_Stored data_:
____________________
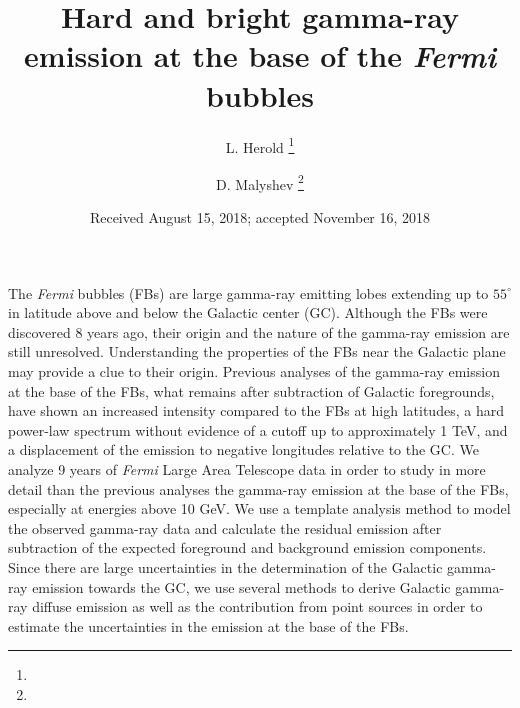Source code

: \documentclass[preprint]{aa}
\newcommand{\Fermi}{\textsl{Fermi}\xspace}
\begin{document}
 


   \title{Hard and bright gamma-ray emission at the base of the \Fermi bubbles}



   \author{L. Herold \thanks{}
          \and
          D. Malyshev \thanks{}
          }


   \date{Received August 15, 2018; accepted November 16, 2018}

 
\abstract
{The \Fermi bubbles (FBs) are large gamma-ray emitting lobes extending up to $55^\circ$ in latitude above and below the Galactic center (GC).
Although the FBs were discovered 8 years ago, their origin and the nature of the gamma-ray emission are still unresolved.
Understanding the properties of the FBs near the Galactic plane may provide a clue to their origin.
Previous analyses of the gamma-ray emission at the base of the FBs, what remains after subtraction of Galactic foregrounds,
have shown an increased intensity compared to the FBs at high latitudes,
a hard power-law spectrum
without evidence of a cutoff up to approximately 1 TeV,
and a displacement of the emission to negative longitudes relative to the GC.
}
{We analyze 9 years of  \Fermi Large Area Telescope data in order to study in more detail than the previous analyses
the gamma-ray emission at the base of the FBs,
especially at energies above 10 GeV.
}
{ We use a template analysis method to model the observed gamma-ray data
and calculate the residual emission after subtraction of the expected foreground and background emission components.
Since there are large uncertainties in the determination of the Galactic gamma-ray emission towards the GC,
we use several methods to derive Galactic gamma-ray diffuse emission as well as the contribution from point sources
in order to estimate the uncertainties in the emission at the base of the FBs.
}
\end{document}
____________________
_Prompt_: When a line of the records has the word "their", pick it out and copy it.

_Your solution_:
Although the FBs were discovered 8 years ago, their origin and the nature of the gamma-ray emission are still unresolved.
Understanding the properties of the FBs near the Galactic plane may provide a clue to their origin.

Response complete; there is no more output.